■ Data for this exercise
+ + +

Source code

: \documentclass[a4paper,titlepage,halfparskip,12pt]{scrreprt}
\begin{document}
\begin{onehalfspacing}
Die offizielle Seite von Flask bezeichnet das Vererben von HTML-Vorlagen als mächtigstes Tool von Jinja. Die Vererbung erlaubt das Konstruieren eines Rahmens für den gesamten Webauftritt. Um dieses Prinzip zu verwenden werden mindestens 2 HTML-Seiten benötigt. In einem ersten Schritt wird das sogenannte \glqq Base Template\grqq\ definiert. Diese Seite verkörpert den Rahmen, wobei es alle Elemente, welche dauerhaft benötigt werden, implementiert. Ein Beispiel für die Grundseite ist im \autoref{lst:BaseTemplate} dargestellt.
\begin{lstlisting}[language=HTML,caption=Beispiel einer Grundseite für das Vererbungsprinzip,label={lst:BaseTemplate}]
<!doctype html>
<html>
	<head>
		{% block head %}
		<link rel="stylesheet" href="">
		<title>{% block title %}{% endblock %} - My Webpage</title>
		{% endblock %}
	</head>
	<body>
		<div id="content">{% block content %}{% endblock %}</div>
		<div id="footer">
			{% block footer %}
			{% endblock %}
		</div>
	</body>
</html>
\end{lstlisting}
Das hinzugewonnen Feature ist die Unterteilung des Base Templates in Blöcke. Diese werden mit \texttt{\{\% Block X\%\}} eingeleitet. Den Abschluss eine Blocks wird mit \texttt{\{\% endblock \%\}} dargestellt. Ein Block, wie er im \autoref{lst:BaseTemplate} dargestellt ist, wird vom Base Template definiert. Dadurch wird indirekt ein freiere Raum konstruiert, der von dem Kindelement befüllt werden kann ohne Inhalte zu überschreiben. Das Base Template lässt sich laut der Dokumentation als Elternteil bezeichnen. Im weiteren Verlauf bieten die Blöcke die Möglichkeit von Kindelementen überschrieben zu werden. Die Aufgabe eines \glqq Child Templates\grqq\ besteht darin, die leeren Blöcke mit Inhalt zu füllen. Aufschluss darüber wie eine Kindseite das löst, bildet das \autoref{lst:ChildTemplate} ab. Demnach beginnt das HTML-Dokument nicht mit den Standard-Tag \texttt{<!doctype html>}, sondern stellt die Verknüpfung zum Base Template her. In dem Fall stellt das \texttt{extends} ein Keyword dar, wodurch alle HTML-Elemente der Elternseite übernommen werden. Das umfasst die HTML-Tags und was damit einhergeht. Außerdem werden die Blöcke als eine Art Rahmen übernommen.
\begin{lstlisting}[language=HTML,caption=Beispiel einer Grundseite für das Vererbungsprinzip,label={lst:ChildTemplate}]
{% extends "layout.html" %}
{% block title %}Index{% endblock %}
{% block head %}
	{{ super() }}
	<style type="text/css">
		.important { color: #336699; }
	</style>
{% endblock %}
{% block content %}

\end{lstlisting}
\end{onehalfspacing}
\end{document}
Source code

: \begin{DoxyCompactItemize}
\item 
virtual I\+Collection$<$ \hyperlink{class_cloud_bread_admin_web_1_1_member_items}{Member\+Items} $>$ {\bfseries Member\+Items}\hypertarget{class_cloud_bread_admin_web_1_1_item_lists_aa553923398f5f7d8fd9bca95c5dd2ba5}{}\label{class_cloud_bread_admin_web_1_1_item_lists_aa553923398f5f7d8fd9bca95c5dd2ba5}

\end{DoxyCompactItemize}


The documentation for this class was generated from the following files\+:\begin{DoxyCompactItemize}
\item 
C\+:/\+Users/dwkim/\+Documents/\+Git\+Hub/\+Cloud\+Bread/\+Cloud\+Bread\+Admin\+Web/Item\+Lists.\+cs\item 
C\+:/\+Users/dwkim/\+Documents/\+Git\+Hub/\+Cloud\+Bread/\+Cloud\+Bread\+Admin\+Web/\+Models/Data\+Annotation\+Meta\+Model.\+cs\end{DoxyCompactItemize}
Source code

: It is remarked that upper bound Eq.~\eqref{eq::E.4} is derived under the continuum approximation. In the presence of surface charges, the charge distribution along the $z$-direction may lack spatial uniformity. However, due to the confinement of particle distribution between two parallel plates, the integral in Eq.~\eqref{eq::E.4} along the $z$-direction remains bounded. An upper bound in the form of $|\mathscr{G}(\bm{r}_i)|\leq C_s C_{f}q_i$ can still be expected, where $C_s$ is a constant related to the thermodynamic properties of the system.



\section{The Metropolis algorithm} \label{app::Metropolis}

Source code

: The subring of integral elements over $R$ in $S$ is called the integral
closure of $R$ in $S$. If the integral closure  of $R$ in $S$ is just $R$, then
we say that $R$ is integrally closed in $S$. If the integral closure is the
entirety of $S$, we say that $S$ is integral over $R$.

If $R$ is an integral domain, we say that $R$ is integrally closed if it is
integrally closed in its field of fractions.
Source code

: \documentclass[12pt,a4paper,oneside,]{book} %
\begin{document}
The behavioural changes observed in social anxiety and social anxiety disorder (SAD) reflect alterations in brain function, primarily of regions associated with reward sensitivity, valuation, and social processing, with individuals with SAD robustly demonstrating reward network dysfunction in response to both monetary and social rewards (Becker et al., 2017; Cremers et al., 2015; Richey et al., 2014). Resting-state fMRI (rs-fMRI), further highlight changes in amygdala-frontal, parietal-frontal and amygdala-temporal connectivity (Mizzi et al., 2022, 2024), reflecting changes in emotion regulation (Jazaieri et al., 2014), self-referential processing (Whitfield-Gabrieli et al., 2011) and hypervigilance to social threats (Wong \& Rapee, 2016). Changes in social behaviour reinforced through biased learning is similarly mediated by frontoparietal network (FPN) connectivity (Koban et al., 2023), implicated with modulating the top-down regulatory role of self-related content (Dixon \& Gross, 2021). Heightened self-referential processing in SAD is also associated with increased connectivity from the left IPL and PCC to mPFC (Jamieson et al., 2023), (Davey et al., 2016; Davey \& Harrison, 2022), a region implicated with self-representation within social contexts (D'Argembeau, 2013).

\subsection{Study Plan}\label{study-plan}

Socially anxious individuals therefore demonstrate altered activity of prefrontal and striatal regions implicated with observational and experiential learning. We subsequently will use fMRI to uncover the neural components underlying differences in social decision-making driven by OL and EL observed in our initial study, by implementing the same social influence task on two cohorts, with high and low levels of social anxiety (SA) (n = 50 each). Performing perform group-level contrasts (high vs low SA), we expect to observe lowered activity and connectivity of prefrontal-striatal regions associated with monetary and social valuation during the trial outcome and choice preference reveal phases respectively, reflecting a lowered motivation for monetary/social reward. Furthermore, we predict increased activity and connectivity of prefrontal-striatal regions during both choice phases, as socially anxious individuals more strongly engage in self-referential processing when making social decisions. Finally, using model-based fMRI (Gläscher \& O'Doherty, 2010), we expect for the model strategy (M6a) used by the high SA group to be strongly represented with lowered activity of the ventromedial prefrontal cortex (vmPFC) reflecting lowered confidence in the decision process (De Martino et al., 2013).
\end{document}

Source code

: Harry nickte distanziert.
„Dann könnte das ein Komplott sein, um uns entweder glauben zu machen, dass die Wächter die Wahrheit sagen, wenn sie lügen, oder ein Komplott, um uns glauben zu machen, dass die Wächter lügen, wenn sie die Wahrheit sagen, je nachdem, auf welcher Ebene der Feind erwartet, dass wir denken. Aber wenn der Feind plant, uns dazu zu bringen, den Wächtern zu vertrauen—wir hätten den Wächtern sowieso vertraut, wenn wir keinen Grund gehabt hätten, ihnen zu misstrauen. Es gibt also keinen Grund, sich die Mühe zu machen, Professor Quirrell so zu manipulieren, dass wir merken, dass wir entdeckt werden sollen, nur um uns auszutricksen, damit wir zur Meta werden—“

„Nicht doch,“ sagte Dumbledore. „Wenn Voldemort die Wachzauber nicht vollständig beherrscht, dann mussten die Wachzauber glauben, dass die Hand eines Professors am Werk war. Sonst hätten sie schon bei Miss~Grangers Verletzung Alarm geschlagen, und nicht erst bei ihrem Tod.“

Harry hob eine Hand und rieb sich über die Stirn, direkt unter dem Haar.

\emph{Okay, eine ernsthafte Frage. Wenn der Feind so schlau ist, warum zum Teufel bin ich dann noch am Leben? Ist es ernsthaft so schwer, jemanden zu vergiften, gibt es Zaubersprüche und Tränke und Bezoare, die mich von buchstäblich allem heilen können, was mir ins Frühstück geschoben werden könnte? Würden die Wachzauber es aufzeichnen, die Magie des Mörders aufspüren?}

+ + +

■ Work to complete
Your answer must be every line from the entries that contains the string "Documents", copied as it stands.

■ Result below
C\+:/\+Users/dwkim/\+Documents/\+Git\+Hub/\+Cloud\+Bread/\+Cloud\+Bread\+Admin\+Web/Item\+Lists.\+cs\item 
C\+:/\+Users/dwkim/\+Documents/\+Git\+Hub/\+Cloud\+Bread/\+Cloud\+Bread\+Admin\+Web/\+Models/Data\+Annotation\+Meta\+Model.\+cs\end{DoxyCompactItemize}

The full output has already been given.